When it is done, if there is too much liquid, pour off the excess liquid or boil it with frequent stirring until most of the liquid is gone.

Can be served immediately, cold, or reheated. Keeps in the fridge for weeks. It's fine to reheat it repeatedly as long as you don't dry it out.


----------



## Bolas De Fraile (Dec 16, 2010)

Tax keep them coming, that looks ideal with roast goose, duck or pork.


----------



## taxlady (Dec 16, 2010)

Bolas De Fraile said:


> Tax keep them coming, that looks ideal with roast goose, duck or pork.



It is  Are you part Danish? 

I love that we can make up a batch and have veg ready without cooking when we are in a hurry or lazy. Cold, it makes a nice condiment for sandwiches.


----------



## Barbara L (Dec 16, 2010)

This definitely looks interesting!  I love cabbage.  I have copied and pasted this to my recipe files.  I can't wait to try this and the Mock Armadillo!

Barbara


----------



## taxlady (Dec 16, 2010)

Barbara L said:


> This definitely looks interesting!  I love cabbage.  I have copied and pasted this to my recipe files.  I can't wait to try this and the Mock Armadillo!
> 
> Barbara



I hope you enjoy them. I made the red cabbage for solstice supper last year. The reaction from several of my guests was, "This is really good and I hate cooked cabbage!"


----------



## Zhizara (Dec 16, 2010)

Armadillo and Roadkill? Sorry, TaxLady I couldn't help myself.


----------



## taxlady (Dec 16, 2010)

Zhizara said:


> Armadillo and Roadkill? ... Sorry, TaxLady I couldn't help myself.



 just kidding


----------



## taxlady (Dec 16, 2010)

Zhizara said:


> Armadillo and Roadkill? Sorry, TaxLady I couldn't help myself.



I just told my husband why I was laughing so hard and he cracked up too. I think we will be calling that meal armadillo and roadkill from now on.


----------



## Zhizara (Dec 16, 2010)

I figured that he already did since you serve them together.

I am SO happy I made you both laugh!  That makes my day.


----------



## Josie1945 (Dec 16, 2010)

*Red Cabbage*

The Red cabbage Looks wonderful .Thanks for posting Will surely try iit

 thanks
Josie


----------



## Bigjim68 (Dec 16, 2010)

taxlady said:


> It is  Are you part Danish?
> 
> I love that we can make up a batch and have veg ready without cooking when we are in a hurry or lazy. Cold, it makes a nice condiment for sandwiches.

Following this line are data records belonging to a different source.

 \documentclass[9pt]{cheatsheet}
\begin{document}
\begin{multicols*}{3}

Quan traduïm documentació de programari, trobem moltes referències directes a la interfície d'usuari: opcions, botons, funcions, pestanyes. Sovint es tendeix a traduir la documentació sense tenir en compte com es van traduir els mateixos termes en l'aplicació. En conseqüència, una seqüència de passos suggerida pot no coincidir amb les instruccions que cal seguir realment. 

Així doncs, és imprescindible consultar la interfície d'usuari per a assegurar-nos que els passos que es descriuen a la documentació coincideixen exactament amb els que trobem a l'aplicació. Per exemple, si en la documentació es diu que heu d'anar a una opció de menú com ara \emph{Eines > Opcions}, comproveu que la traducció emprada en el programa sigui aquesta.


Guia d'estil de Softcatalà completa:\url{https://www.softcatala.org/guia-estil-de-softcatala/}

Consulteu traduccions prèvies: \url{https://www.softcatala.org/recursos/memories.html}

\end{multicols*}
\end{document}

I was born in the town of Dannebrog, NE.  The only danish restaurant in Nebraska is located there.  Here is her variation of Danish Red Cabbage.  Much like yours.

Sweet and Sour Red Cabbage

2 Tbs butter.
1 lg head red cabbage sliced into fine long strips
2 Tbs light corn syrup
2 unpeeled apples, diced
1 onion
Juice of 1 lemon
1/3 cup vinegar
1/4 cup brown sugar
Salt and pepper

Melt butter in heavy saucepan.  Add cabbage and remaining ingredients.  Cook over low heat for 2 hours, adding water if require.  

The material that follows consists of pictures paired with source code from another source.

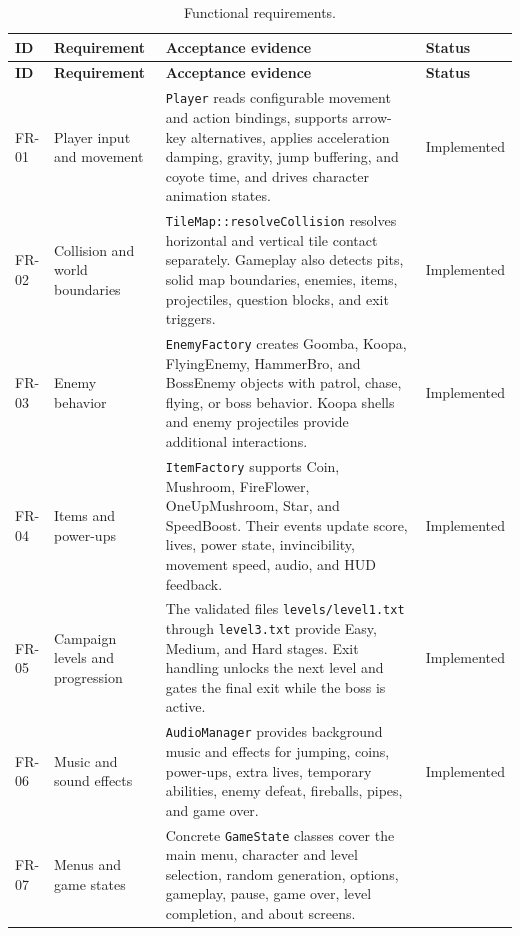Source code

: \documentclass{template}
\begin{document}
\begin{longtable}{@{}p{1.1cm}p{3.2cm}p{7.3cm}p{2.4cm}@{}}
    \caption{Functional requirements.}\label{tab:functional-requirements}\\
    \toprule
    \textbf{ID} & \textbf{Requirement} & \textbf{Acceptance evidence} &
    \textbf{Status} \\
    \midrule
    \endfirsthead
    \toprule
    \textbf{ID} & \textbf{Requirement} & \textbf{Acceptance evidence} &
    \textbf{Status} \\
    \midrule
    \endhead
    FR-01 & Player input and movement & \texttt{Player} reads configurable
    movement and action bindings, supports arrow-key alternatives, applies
    acceleration damping, gravity, jump buffering, and coyote time, and drives
    character animation states. & Implemented \\
    FR-02 & Collision and world boundaries & \texttt{TileMap::resolveCollision}
    resolves horizontal and vertical tile contact separately. Gameplay also
    detects pits, solid map boundaries, enemies, items, projectiles, question
    blocks, and exit triggers. & Implemented \\
    FR-03 & Enemy behavior & \texttt{EnemyFactory} creates Goomba, Koopa,
    FlyingEnemy, HammerBro, and BossEnemy objects with patrol, chase, flying, or
    boss behavior. Koopa shells and enemy projectiles provide additional
    interactions. & Implemented \\
    FR-04 & Items and power-ups & \texttt{ItemFactory} supports Coin,
    Mushroom, FireFlower, OneUpMushroom, Star, and SpeedBoost. Their events
    update score, lives, power state, invincibility, movement speed, audio, and
    HUD feedback. & Implemented \\
    FR-05 & Campaign levels and progression & The validated files
    \texttt{levels/level1.txt} through \texttt{level3.txt} provide Easy,
    Medium, and Hard stages. Exit handling unlocks the next level and gates the
    final exit while the boss is active. & Implemented \\
    FR-06 & Music and sound effects & \texttt{AudioManager} provides
    background music and effects for jumping, coins, power-ups, extra lives,
    temporary abilities, enemy defeat, fireballs, pipes, and game over. &
    Implemented \\
    FR-07 & Menus and game states & Concrete \texttt{GameState} classes cover
    the main menu, character and level selection, random generation, options,
    gameplay, pause, game over, level completion, and about screens. &

\end{longtable}
\end{document}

She serves this with danish ham.

If you ever find yourself lost after driving on a gravel road for a half your in central Nebraska, you are probably in Dannebrog.  Stop in for lunch.  You won't be disappointed, and someone will eventually tell you how to get back on a main highway.

The town motto:  You can always tell a Dane, but you can't tell him much.


----------



## taxlady (Dec 16, 2010)

Bigjim68 said:


> I was born in the town of Dannebrog, NE.  The only danish restaurant in Nebraska is located there.  Here is her variation of Danish Red Cabbage.  Much like yours.
> 
> Sweet and Sour Red Cabbage
> 
> ...



She left out the red current jelly 

Dannebrog is the name of the Danish flag. I remember that town's name.


----------



## Bigjim68 (Dec 16, 2010)

She adds brown sugar instead.

Dannebrog gained a measure of fame due to Roger Welsch and Postcards from Nebraska, a longtime segment on CBS morning news.  Roger lived in the town and featured it and its citizens on many episodes.


----------



## Barbara L (Dec 17, 2010)

taxlady said:


> I just told my husband why I was laughing so hard and he cracked up too. I think we will be calling that meal armadillo and roadkill from now on.

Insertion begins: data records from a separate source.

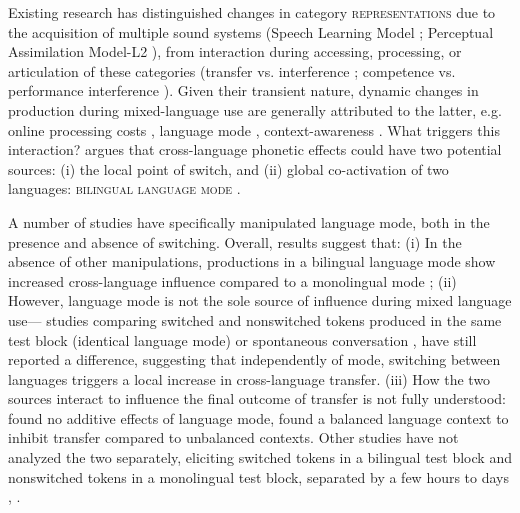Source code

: \documentclass[12 pt]{article}
\begin{document}
Existing research has distinguished changes in category \textsc{representations} due to the acquisition of multiple sound systems (Speech Learning Model \citep{flege1995second,flege2007language}; Perceptual Assimilation Model-L2 \citep{best2007nonnative}), from interaction during accessing, processing, or articulation of these categories (transfer vs. interference \citep{grosjean2012attempt}; competence vs. performance interference \citep{paradis1993linguistic}). 
Given their transient nature, dynamic changes in production during mixed-language use are generally attributed to the latter, e.g. online processing costs \citep[][VOT]{olson2013bilingual,tsui2019impact,vsimavckova2015immediate}, language mode \citep[][vowel quality]{simonet2014phonetic}, context-awareness \citep[][phonological variables]{khattab2013phonetic}. What triggers this interaction? \cite{olson2016role} argues that cross-language phonetic effects could have two potential sources: (i) the local point of switch, and (ii) global co-activation of two languages: \textsc{bilingual language mode} \citep{grosjean1998studying}.

A number of studies have specifically manipulated language mode, both in the presence and absence of switching. Overall, results suggest that: (i) In the absence of other manipulations, productions in a bilingual language mode show increased cross-language influence compared to a monolingual mode \citep[][vowel quality]{simonet2020increased,simonet2014phonetic}; (ii) However, language mode is not the sole source of influence during mixed language use--- studies comparing switched and nonswitched tokens produced in the same test block (identical language mode) \citep[][VOT]{olson2016role,tsui2019impact} or spontaneous conversation \citep[][VOT]{piccinini2015voice}, have still reported a difference, suggesting that independently of mode, switching between languages triggers a local increase in cross-language transfer. (iii) How the two sources interact to influence the final outcome of transfer is not fully understood: \citet[][VOT]{olson2016role} found no additive effects of language mode, \citet[][VOT]{olson2013bilingual} found a balanced language context to inhibit transfer compared to unbalanced contexts.  Other studies have not analyzed the two separately, eliciting switched tokens in a bilingual test block and nonswitched tokens in a monolingual test block, separated by a few hours to days \citep[][vowel quality]{elias2017effects}, \citep[][VOT]{schwartz2015language, bullock2009trying,antoniou2011inter, vsimavckova2015immediate,vsimavckova2018patterns}.
\end{document}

It looked like "roadkill" to me too! The first time I saw you mention it, I was glad you described it! 

Barbara


----------



## Zhizara (Dec 17, 2010)

Barbara L said:


> It looked like "roadkill" to me too! The first time I saw you mention it, I was glad you described it!
> 
> Barbara



One of us was bound to bring it up.  It was precious.

Knowing I made them laugh made my day.


----------



## taxlady (Dec 17, 2010)

Barbara L said:


> It looked like "roadkill" to me too! The first time I saw you mention it, I was glad you described it!
> 
> Barbara



We never noticed it ourselves. When I see "rødkål", my brain reads it in Danish. My husband hears me say it and seldom sees it written. This is what he wrote on the container, "rolcolle". 

I don't know if you guys see the funny Danish vowels correctly, so I attached a screen shot.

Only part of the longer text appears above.